The Breast Imaging Reporting and Data System (BI-RADS) classification is a standard method used by radiologists to describe and classify breast imaging findings. The BI-RADS category is not diagnostic, but helps physicians determine next steps of care.
Research methods and results
In a new prospective study, researchers had 27 radiologists read 50 mammograms and then asked them to provide BI-RADS categories assisted by an AI-based decision support system, reading the mammograms. We determined how automation bias affects radiologists of varying experience levels during clinical trials. .
Researchers presented mammograms in two randomized sets. AI is correct he suggested the BI-RADS category he training set of 10 mammograms. A set containing erroneous his BI-RADS categories allegedly suggested by the AI in 12 of 40 mammograms.
After conducting an analysis, researchers found that radiologists were significantly worse at assigning the correct BI-RADS category when an AI-based decision support system suggested an incorrect BI-RADS category. . For example, in almost 80% of cases where the AI-based decision support system suggested the correct BI-RADS category, the inexperienced radiologist assigned his correct BI-RADS category. When the AI system suggested the wrong category, his accuracy fell below 20%. An experienced radiologist with an average of more than 15 years of experience noticed that accuracy dropped from 82% for him to 45.5% for him when an AI-based decision support system suggested incorrect categories. I was.
Conclusion
“We expected that inaccurate AI predictions would influence decisions made by radiologists in our study, especially less experienced radiologists,” explained the lead study author. Thomas Dratsch, MD, PhD, Professor of Medicine at the Institute of Diagnostic and Interventional Radiology, University Hospital Cologne. “Nevertheless, it is surprising that even an experienced radiologist was found to be adversely affected by the AI system’s judgment, albeit to a lesser extent than an inexperienced radiologist,” he added. I was.
Researchers need to carefully consider the effects of human-machine interaction to ensure safe deployment and accurate diagnostic performance when utilizing AI-based decision support systems. I hope their new discovery shows.

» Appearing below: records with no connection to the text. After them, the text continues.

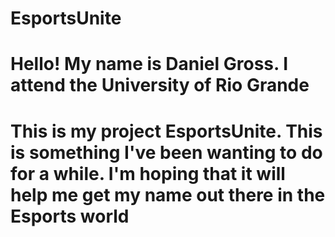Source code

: # EsportsUnite

# Hello! My name is Daniel Gross. I attend the University of Rio Grande
# This is my project EsportsUnite. This is something I've been wanting to do for a while. I'm hoping that it will help me get my name out there in the Esports world
# 
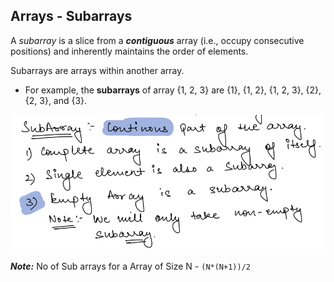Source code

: ## Arrays - Subarrays

A _subarray_ is a slice from a _**contiguous**_ array (i.e., occupy consecutive positions) and inherently maintains the
order of elements.

Subarrays are arrays within another array.

- For example, the **subarrays** of array {1, 2, 3} are {1}, {1, 2}, {1, 2, 3}, {2}, {2, 3}, and {3}.

![sub_array_defn](../assets/images/arrays/sub_array/sub_array_defn.png)

**_Note:_** No of Sub arrays for a Array of Size N - `(N*(N+1))/2`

“Given the repetitive and highly standardized nature of mammography screening, automation bias may be a concern when AI systems are integrated into workflows. It highlights the need to implement appropriate safeguards when incorporating AI into radiation processing to mitigate,” emphasized Dr. Dratsch.
Researchers have proposed potential safeguards to reduce automation bias. This includes presenting radiologists with confidence levels in AI-based decision support systems by displaying the probability of each output, teaching radiologists about the AI system’s reasoning process, includes ensuring that Take responsibility for your decisions.
Researchers plan to use tools such as eye-tracking technology to better understand the decision-making process of radiologists using AI systems.
“[W]We want to explore the most effective way to present the output of AI to radiologists in a way that promotes critical engagement while avoiding the pitfalls of automation bias,” concludes Dratsch.
Disclosure: For full study author disclosures, visit pubs.rsna.org.
The content of this post has not been reviewed by the American Society of Clinical Oncology (ASCO®) and does not necessarily reflect the views or opinions of ASCO®.